Include LoggerService in providers and provide ProdLoggerService and DevLoggerService conditionally through useFactory function. It will inject DevLoggerService in the development environment and ProdLoggerService in production.

Inject Logger in a Component

Now you need to use a single logger service anywhere in the application without any condition in the logger code.

// app.component.ts

import { Component, OnInit } from '@angular/core';
import { LoggerService } from './logger.service';

@Component({
  selector: 'app-root',
  template: `<h1>Welcome to Stackblogger!</h1>`,
})
export class AppComponent implements OnInit {
  constructor(private logger: LoggerService) { }

  ngOnInit(): void {
    this.logger.log('Application initialized');
    this.logger.error('An example error occurred');
  }
}

Logger Testing in Development and Production Environments

Save all the files, run the application and open the application URL in the browser. Open the browser console for the logs.

Logger Service in action in development environment
Logger Service in action in the development environment

We can see the development logger service is running for the local environment.

Let’s test it in the production environment as well.

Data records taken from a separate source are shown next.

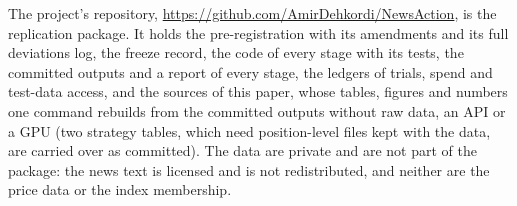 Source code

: The project's repository, \url{https://github.com/AmirDehkordi/NewsAction}, is the replication package. It holds
the pre-registration with its amendments and its full deviations log, the freeze record, the code of every stage
with its tests, the committed outputs and a report of every stage, the ledgers of trials, spend and test-data
access, and the sources of this paper, whose tables, figures and numbers one command rebuilds from the committed
outputs without raw data, an API or a GPU (two strategy tables, which need position-level files kept with the
data, are carried over as committed). The data are private and are not part of the package: the news text is
licensed and is not redistributed, and neither are the price data or the index membership.
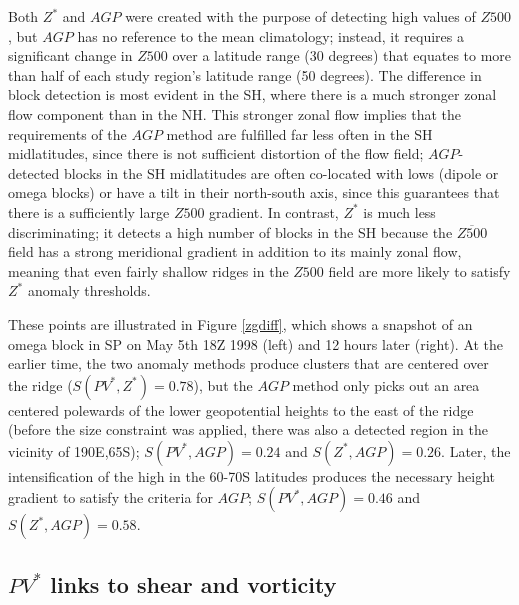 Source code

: \documentclass[smallextended]{svjour3}       %
\numberwithin{equation}{section}
\begin{document}
Both $Z^*$ and $AGP$ were created with the purpose of detecting high values of $Z500$, but $AGP$ has no reference to the mean climatology; instead, it requires a significant change in $Z500$ over a latitude range (30 degrees) that equates to more than half of each study region's latitude range (50 degrees). The difference in block detection is most evident in the SH, where there is a much stronger zonal flow component than in the NH. This stronger zonal flow implies that the requirements of the $AGP$ method are fulfilled far less often in the SH midlatitudes, since there is not sufficient distortion of the flow field; $AGP$-detected blocks in the SH midlatitudes are often co-located with lows (dipole or omega blocks) or have a tilt in their north-south axis, since this guarantees that there is a sufficiently large $Z500$ gradient. In contrast, $Z^*$ is much less discriminating; it detects a high number of blocks in the SH because the $\overline{Z500}$ field has a strong meridional gradient in addition to its mainly zonal flow, meaning that even fairly shallow ridges in the $Z500$ field are more likely to satisfy $Z^*$ anomaly thresholds. 

These points are illustrated in Figure \ref{zgdiff}, which shows a snapshot of an omega block in SP on May 5th 18Z 1998 (left) and 12 hours later (right). At the earlier time, the two anomaly methods produce clusters that are centered over the ridge ($S(PV^*, Z^*)=0.78$), but the $AGP$ method only picks out an area centered polewards of the lower geopotential heights to the east of the ridge (before the size constraint was applied, there was also a detected region in the vicinity of 190E,65S); $S(PV^*, AGP)=0.24$ and $S(Z^*, AGP)=0.26$. Later, the intensification of the high in the 60-70S latitudes produces the necessary height gradient to satisfy the criteria for $AGP$; $S(PV^*, AGP)=0.46$ and $S(Z^*, AGP)=0.58$. 

\subsection{$PV^*$ links to shear and vorticity}\label{shearvort}
\end{document}
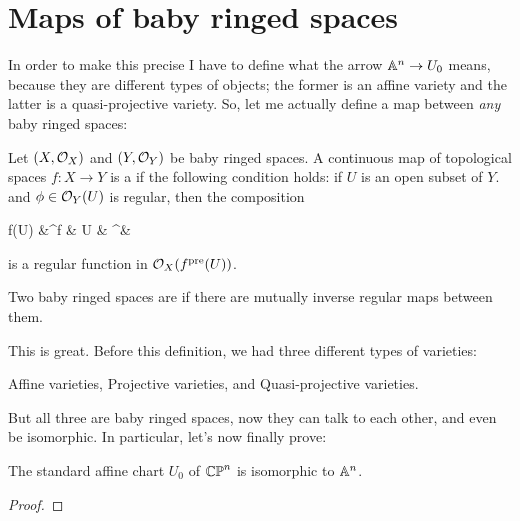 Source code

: \documentclass[11pt]{scrreprt}
\begin{document}
\section{Maps of baby ringed spaces}
In order to make this precise I have to define
what the arrow $\mathbb A^n \to U_0$ means,
because they are different types of objects;
the former is an affine variety and the latter is a quasi-projective variety.
So, let me actually define a map between \emph{any} baby ringed spaces:
\begin{definition}
	Let $(X, \mathcal O_X)$ and $(Y, \mathcal O_Y)$
	be baby ringed spaces.
	A continuous map of topological spaces $f: X \to Y$
	is a  if the following condition holds:
	if $U$ is an open subset of $Y$.
	and $\phi \in \mathcal O_Y(U)$ is regular, then the composition
	\begin{diagram}
		f\pre(U) &\rTo^f & U & \rTo^\phi & \CC
	\end{diagram}
	is a regular function in $\mathcal O_X(f^{\text{pre}}(U))$.

	Two baby ringed spaces are 
	if there are mutually inverse regular maps between them.
\end{definition}
This is great.
Before this definition, we had three different types of varieties:
\begin{itemize}
	\ii Affine varieties,
	\ii Projective varieties, and
	\ii Quasi-projective varieties.
\end{itemize}
But all three are baby ringed spaces, now they can
talk to each other, and even be isomorphic.
In particular, let's now finally prove:
\begin{proposition}
	The standard affine chart $U_0$ of $\mathbb{CP}^n$
	is isomorphic to $\mathbb A^n$.
\end{proposition}
\begin{proof}
\end{proof}
\end{document}
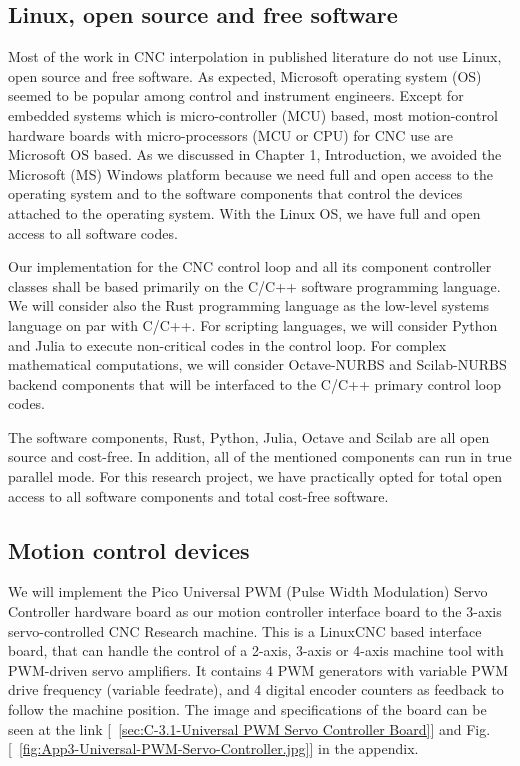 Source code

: \subsection{Linux, open source and free software}
Most of the work in CNC interpolation in published literature do not use Linux, open source and free software. As expected, Microsoft operating system (OS) seemed to be popular among control and instrument engineers. Except for embedded systems which is micro-controller (MCU) based, most motion-control hardware boards with micro-processors (MCU or CPU) for CNC use are Microsoft OS based. As we discussed in Chapter 1, Introduction, we avoided the Microsoft (MS) Windows platform because we need full and open access to the operating system and to the software components that control the devices attached to the operating system. With the Linux OS, we have full and open access to all software codes.
\vspace{0.5cm}

Our implementation for the CNC control loop and all its component controller classes shall be based primarily on the C/C++ software programming language. We will consider also the Rust programming language as the low-level systems language on par with C/C++. For scripting languages, we will consider Python and Julia to execute non-critical codes in the control loop. For complex mathematical computations, we will consider Octave-NURBS and Scilab-NURBS backend components that will be interfaced to the C/C++ primary control loop codes. 
\vspace{0.5cm}

The software components, Rust, Python, Julia, Octave and Scilab are all open source and cost-free. In addition, all of the mentioned components can run in true parallel mode. For this research project, we have practically opted for total open access to all software components and total cost-free software.

\subsection{Motion control devices}

We will implement the Pico Universal PWM (Pulse Width Modulation) Servo Controller hardware board as our motion controller interface board to the 3-axis servo-controlled CNC Research machine. This is a LinuxCNC based interface board, that can handle the control of a 2-axis, 3-axis or 4-axis machine tool with PWM-driven servo amplifiers. It contains 4 PWM generators with variable PWM drive frequency (variable feedrate), and 4 digital encoder counters as feedback to follow the machine position. The image and specifications of the board can be seen at the link [~\ref{sec:C-3.1-Universal PWM Servo Controller Board}] and Fig. [~\ref{fig:App3-Universal-PWM-Servo-Controller.jpg}] in the appendix.
\vspace{0.5cm}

Build the application and use http-server to start the dist folder.

Logger Service in action in the production environment
Logger Service in action in the production environment

The correct logger service is automatically injected for the development and production environments. We can see the DEV and PROD logs respectively.

Why Modular Service is Required

Modularized code has some common benefits. I will list a few of them here.

Clean Code

The component only depends on the LoggerService abstract class. There is no condition in the component or in the logger service to handle development and production environments.

Flexibility

We can easily switch between development and production logger services without code changes.

Scalability

We can easily add more logger services for other environments like staging, QA etc.

Wrap Up

Condition dependency injection in Angular is a powerful feature. It helps developers to build a scalable Angular application with neat and clean code.